Creativity Needs Headspace – 4-Day Week Update
This article written by Amplitude Managing Director Jo Burns-Russell originally appeared in the October edition of All Things Business magazine.
Welcome to another chapter in my monthly column here in All Things Business following Amplitude’s journey as part of the UK’s 4-day work week trial. For those new to us, Amplitude is a creative marketing agency based in Northampton, working in branding, film production, animation, photography, and design. We pride ourselves on being people and planet first, and so decided to literally put our money where our mouth is this year as one of the businesses taking part in the official UK trial. It’s the biggest reform in the work week in over 100 years. We’ve had lots of support from the official 4-day work week scheme, which has enabled us to completely overhaul how we work, our processes, and more. If you happened to miss my earlier columns, you can still catch them online.
Three Months In
We’re now at the halfway point – three months in – and I must say, this feels like it’s the crunch point when it comes to us truly knowing how successful the trial will be. Simply because we are so busy! August historically for us is like a ghost town client side, but once the schools go back we’re inundated with creative projects and tenders, so it’s head-down time. I must admit, myself and my co-director have definitely popped a few extra hours in over the last few weeks, with a view that the better we organise the team during this ramp up the better they can use their time during delivery.
Hopefully this won’t be a regular thing, more a necessity to manage a big leap in the workload, and something I always knew could happen (as the business owner I’m not complaining!). The important lesson for me here is delegating more and ensuring people other than the directors can manage the ‘go-live’ moment of a project, so some further training for the rest of the senior team is already in the works. We know that having a flat non-hierarchical culture is key to this new model sticking as we manage growth.
Flipping this on its head though, the headspace the team are having with their extra day off is really paying dividends on the creative side. As a full service agency, we manage most of our projects from the ground up. Brand design, storytelling, visual identity, copywriting, implementation planning, creative concepts, and more, all built from scratch. Seemingly plucked out of the air in a creative flourish, ta dah! It really would feel that way if you were a fly in the wall in a concepting session, but actually it’s years of training and on the job learning that makes this happen. We ‘sell’ ideas; our creative pitch is often the thing that wins the work, followed by our ability to deliver this at scale and in multiple formats, so it’s essential we get this right.
Creativity in Full Flow
And creativity is certainly flowing! The team is full of enthusiasm when it comes to concepting sessions and ideas are bounced around all over the place, making the whole pitching process leaner, quicker, and (fingers crossed) better for ROI.
This boils down to the fact that creativity needs thinking space. How often do you have a great idea when you’re walking the dog, or in the shower? You can’t force a genius concept, your brain is often doing that kind of work in the background. Although we do have brainstorming methods we use to help get ideas flowing (I love a good mind map) a tired team can only create so much.

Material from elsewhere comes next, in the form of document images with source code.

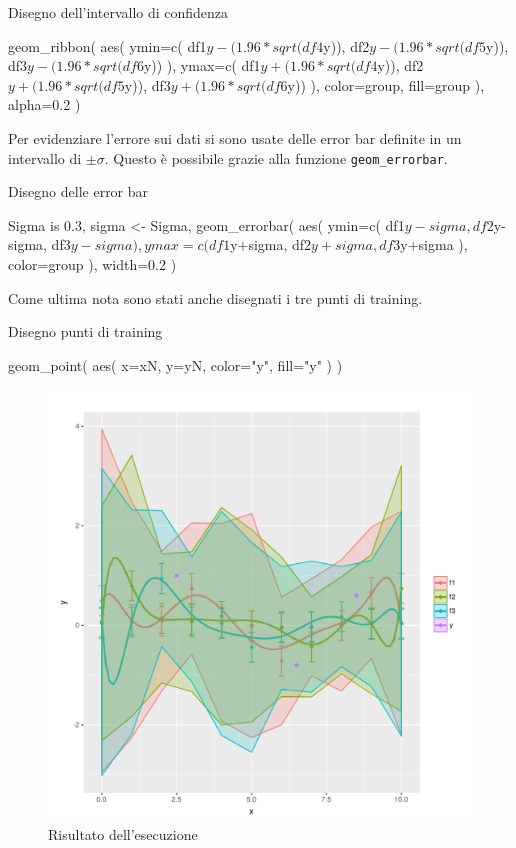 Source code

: \documentclass[10pt,titlepage,twoside,a4paper]{report}
\newenvironment{code}{\singlespacing\captionsetup{type=listing}}{}
\begin{document}
\begin{code}
\caption{Disegno dell'intervallo di confidenza}
\begin{rcode*}{}
geom_ribbon(
    aes(
        ymin=c(
            df1$y-(1.96*sqrt(df4$y)),
            df2$y-(1.96*sqrt(df5$y)),
            df3$y-(1.96*sqrt(df6$y))
        ),
        ymax=c(
            df1$y+(1.96*sqrt(df4$y)),
            df2$y+(1.96*sqrt(df5$y)),
            df3$y+(1.96*sqrt(df6$y))
        ),
        color=group,
        fill=group
    ),
    alpha=0.2
)
\end{rcode*}
\end{code}

Per evidenziare l'errore sui dati si sono usate delle error bar definite in un 
intervallo di $\pm \sigma$. Questo è possibile grazie alla funzione 
\texttt{geom\_errorbar}.

\begin{code}
\caption{Disegno delle error bar}
\begin{rcode*}{}
Sigma is 0.3,
sigma <- Sigma,
geom_errorbar(
    aes(
        ymin=c(
            df1$y-sigma,
            df2$y-sigma,
            df3$y-sigma
        ),
        ymax=c(
            df1$y+sigma,
            df2$y+sigma,
            df3$y+sigma
        ),
        color=group
    ),
    width=0.2
)
\end{rcode*}
\end{code}

Come ultima nota sono stati anche disegnati i tre punti di training.
\begin{code}
\caption{Disegno punti di training}
\begin{rcode*}{}
geom_point(
    aes(
        x=xN,
        y=yN,
        color="y",
        fill="y"
    )
)
\end{rcode*}
\end{code}

\begin{figure}[H]
\centering
\caption{Risultato dell'esecuzione}
\includegraphics[width=.5\linewidth]{gpr_R_plot.png}
\end{figure}
\end{document}
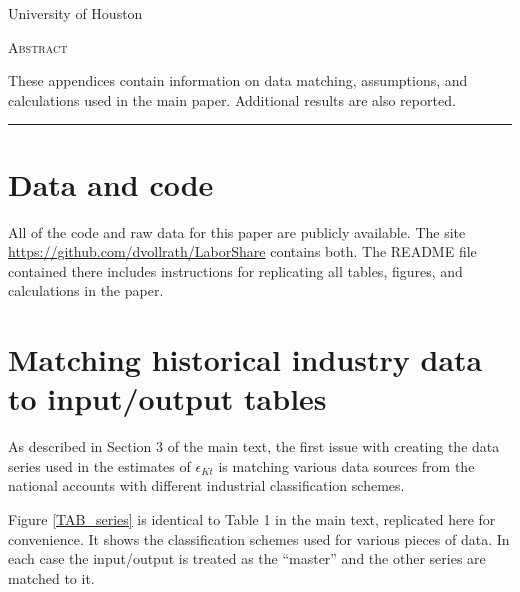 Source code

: \documentclass[11pt]{article}
\begin{document}
\begin{titlepage}
\vspace{2in} \noindent {\large \today}

\vspace{.5in} 

\vspace{.25in} 

\vspace{.05in} \noindent University of Houston

\vfill \noindent \textsc{Abstract} \hrulefill

\vspace{.05in} \noindent These appendices contain information on data matching, assumptions, and calculations used in the main paper. Additional results are also reported.
 
\vspace{.1in} \hrule

\vspace{.1in} 
\end{titlepage}

\pagebreak 

\tableofcontents
\listoffigures
\listoftables

\section{Data and code}
\onehalfspacing All of the code and raw data for this paper are publicly available. The site \url{https://github.com/dvollrath/LaborShare} contains both. The README file contained there includes instructions for replicating all tables, figures, and calculations in the paper. 

\section{Matching historical industry data to input/output tables}
As described in Section 3 of the main text, the first issue with creating the data series used in the estimates of $\epsilon_{Kt}$ is matching various data sources from the national accounts with different industrial classification schemes. 

Figure \ref{TAB_series} is identical to Table 1 in the main text, replicated here for convenience. It shows the classification schemes used for various pieces of data. In each case the input/output is treated as the ``master'' and the other series are matched to it. 
\end{document}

The general enthusiasm and quality of concepts that have been coming from our creative team has really blown me away the last few weeks, and to me this can only be a sign that fewer days makes for a better team.
The next six weeks will be crucial, I think, as we ramp up on some of the biggest projects we’ve ever done. We’ll be bringing in some more people to support this, and that will be the true test of whether the plans play out in practice. But so far, so good.